=== Information given ===
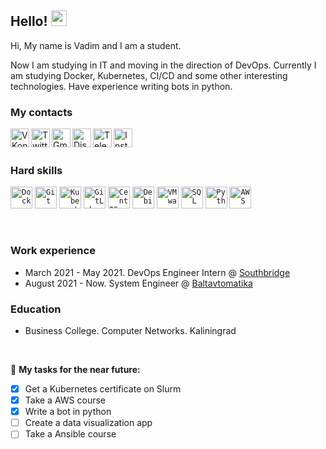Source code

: ## Hello!  <img src="https://media.giphy.com/media/hvRJCLFzcasrR4ia7z/giphy.gif" width="25px">
  
Hi, My name is Vadim and I am a student. 

Now I am studying in IT and moving in the direction of DevOps. Currently I am studying Docker, Kubernetes, CI/CD and some other interesting technologies. Have experience writing bots in python.

### My contacts
  
<a href="https://vk.com/crazzy144">
  <img align="left" alt="VKontakte" title="VKontakte" width="30px" src="https://upload.wikimedia.org/wikipedia/commons/thumb/2/21/VK.com-logo.svg/1920px-VK.com-logo.svg.png" />
</a>
<a href="https://twitter.com/CraZZy_144">
  <img align="left" alt="Twitter" title="Twitter" width="30px" src="https://i.imgur.com/gjxesPV.png" />
</a>
<a href="mailto:vadimkubs@gmail.com">
  <img align="left" alt="Gmail" title="Gmail" width="30px" src="https://upload.wikimedia.org/wikipedia/commons/thumb/2/2e/Gmail_2020.png/640px-Gmail_2020.png" />
</a>
<a href="https://discord.gg/ArBGPjFf9k">
  <img align="left" alt="Discord" title="Discord" width="30px" src="https://brandslogos.com/wp-content/uploads/images/discord-logo-vector.svg" />
</a>
<a href="https://t.me/CraZZy_144">
  <img align="left" alt="Telegram" title="Telegram" width="30px" src="https://upload.wikimedia.org/wikipedia/commons/thumb/8/83/Telegram_2019_Logo.svg/1920px-Telegram_2019_Logo.svg.png" />
</a>
<a href="https://www.instagram.com/crazzy_144">
  <img align="left" alt="Instagram" title="Instagram" width="30px" src="https://upload.wikimedia.org/wikipedia/commons/thumb/a/a5/Instagram_icon.png/640px-Instagram_icon.png" />
</a>
<br />

<br />

### Hard skills

<code><img height="35" alt="Docker" title="Docker" src="https://www.docker.com/sites/default/files/d8/2019-07/vertical-logo-monochromatic.png"></code>
<code><img height="35" alt="Git" title="Git" src="https://git-scm.com/images/logos/downloads/Git-Icon-1788C.png"></code>
<code><img height="35" alt="Kubernetes" title="Kubernetes" src="https://cc.sj-cdn.net/instructor/3b7phrfskg78q-sysdig/courses/1l0o4pww6i815/promo-image.1580659076.png"></code>
<code><img height="35" alt="GitLab" title="GitLab" src="https://nuts-agency.ru/upload/iblock/bac/bacce1db8d3d0810626b33e9ed0f1545.png"></code>
<code><img height="35" alt="CentOS" title="CentOS" src="https://upload.wikimedia.org/wikipedia/commons/thumb/6/63/CentOS_color_logo.svg/640px-CentOS_color_logo.svg.png"></code>
<code><img height="35" alt="Debian" title="Debian" src="https://upload.wikimedia.org/wikipedia/commons/thumb/6/66/Openlogo-debianV2.svg/640px-Openlogo-debianV2.svg.png"></code>
<code><img height="35" alt="VMware" title="VMware" src="https://upload.wikimedia.org/wikipedia/commons/thumb/7/7d/VMware_Workstation_Icon.png/640px-VMware_Workstation_Icon.png"></code>
<code><img height="35" alt="SQL" title="SQL" src="https://i.ytimg.com/vi/ZTTNzxsO1SQ/maxresdefault.jpg"></code>
<code><img height="35" alt="Python" title="Python" src="https://web-creator.ru/uploads/Page/19/python.svg"></code>
<code><img height="35" alt="AWS" title="AWS" src="https://www.marketingmilk.com/wp-content/uploads/2019/07/mm-blog-image-1.png"></code>

<br />

### Work experience

* March 2021 - May 2021.  DevOps Engineer Intern @ [Southbridge](https://southbridge.io)
* August 2021 - Now.  System Engineer @ [Baltavtomatika](https://baltgps.ru)


### Education

* Business College. Computer Networks. Kaliningrad

<br />

🚧 **My tasks for the near future:**
<!-- TODO-IST:START -->
* [x] Get a Kubernetes certificate on Slurm
* [x] Take a AWS course
* [x] Write a bot in python
* [ ] Create a data visualization app
* [ ] Take a Ansible course
<!-- TODO-IST:END -->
===
Task
None of the pictures should be copied, but every record above must be returned exactly.

Response to the task
Source code

: ## Hello!  <img src="https://media.giphy.com/media/hvRJCLFzcasrR4ia7z/giphy.gif" width="25px">
  
Hi, My name is Vadim and I am a student. 

Now I am studying in IT and moving in the direction of DevOps. Currently I am studying Docker, Kubernetes, CI/CD and some other interesting technologies. Have experience writing bots in python.

### My contacts
  
<a href="https://vk.com/crazzy144">
  <img align="left" alt="VKontakte" title="VKontakte" width="30px" src="https://upload.wikimedia.org/wikipedia/commons/thumb/2/21/VK.com-logo.svg/1920px-VK.com-logo.svg.png" />
</a>
<a href="https://twitter.com/CraZZy_144">
  <img align="left" alt="Twitter" title="Twitter" width="30px" src="https://i.imgur.com/gjxesPV.png" />
</a>
<a href="mailto:vadimkubs@gmail.com">
  <img align="left" alt="Gmail" title="Gmail" width="30px" src="https://upload.wikimedia.org/wikipedia/commons/thumb/2/2e/Gmail_2020.png/640px-Gmail_2020.png" />
</a>
<a href="https://discord.gg/ArBGPjFf9k">
  <img align="left" alt="Discord" title="Discord" width="30px" src="https://brandslogos.com/wp-content/uploads/images/discord-logo-vector.svg" />
</a>
<a href="https://t.me/CraZZy_144">
  <img align="left" alt="Telegram" title="Telegram" width="30px" src="https://upload.wikimedia.org/wikipedia/commons/thumb/8/83/Telegram_2019_Logo.svg/1920px-Telegram_2019_Logo.svg.png" />
</a>
<a href="https://www.instagram.com/crazzy_144">
  <img align="left" alt="Instagram" title="Instagram" width="30px" src="https://upload.wikimedia.org/wikipedia/commons/thumb/a/a5/Instagram_icon.png/640px-Instagram_icon.png" />
</a>
<br />

<br />

### Hard skills

<code><img height="35" alt="Docker" title="Docker" src="https://www.docker.com/sites/default/files/d8/2019-07/vertical-logo-monochromatic.png"></code>
<code><img height="35" alt="Git" title="Git" src="https://git-scm.com/images/logos/downloads/Git-Icon-1788C.png"></code>
<code><img height="35" alt="Kubernetes" title="Kubernetes" src="https://cc.sj-cdn.net/instructor/3b7phrfskg78q-sysdig/courses/1l0o4pww6i815/promo-image.1580659076.png"></code>
<code><img height="35" alt="GitLab" title="GitLab" src="https://nuts-agency.ru/upload/iblock/bac/bacce1db8d3d0810626b33e9ed0f1545.png"></code>
<code><img height="35" alt="CentOS" title="CentOS" src="https://upload.wikimedia.org/wikipedia/commons/thumb/6/63/CentOS_color_logo.svg/640px-CentOS_color_logo.svg.png"></code>
<code><img height="35" alt="Debian" title="Debian" src="https://upload.wikimedia.org/wikipedia/commons/thumb/6/66/Openlogo-debianV2.svg/640px-Openlogo-debianV2.svg.png"></code>
<code><img height="35" alt="VMware" title="VMware" src="https://upload.wikimedia.org/wikipedia/commons/thumb/7/7d/VMware_Workstation_Icon.png/640px-VMware_Workstation_Icon.png"></code>
<code><img height="35" alt="SQL" title="SQL" src="https://i.ytimg.com/vi/ZTTNzxsO1SQ/maxresdefault.jpg"></code>
<code><img height="35" alt="Python" title="Python" src="https://web-creator.ru/uploads/Page/19/python.svg"></code>
<code><img height="35" alt="AWS" title="AWS" src="https://www.marketingmilk.com/wp-content/uploads/2019/07/mm-blog-image-1.png"></code>

<br />

### Work experience

* March 2021 - May 2021.  DevOps Engineer Intern @ [Southbridge](https://southbridge.io)
* August 2021 - Now.  System Engineer @ [Baltavtomatika](https://baltgps.ru)


### Education

* Business College. Computer Networks. Kaliningrad

<br />

🚧 **My tasks for the near future:**
<!-- TODO-IST:START -->
* [x] Get a Kubernetes certificate on Slurm
* [x] Take a AWS course
* [x] Write a bot in python
* [ ] Create a data visualization app
* [ ] Take a Ansible course
<!-- TODO-IST:END -->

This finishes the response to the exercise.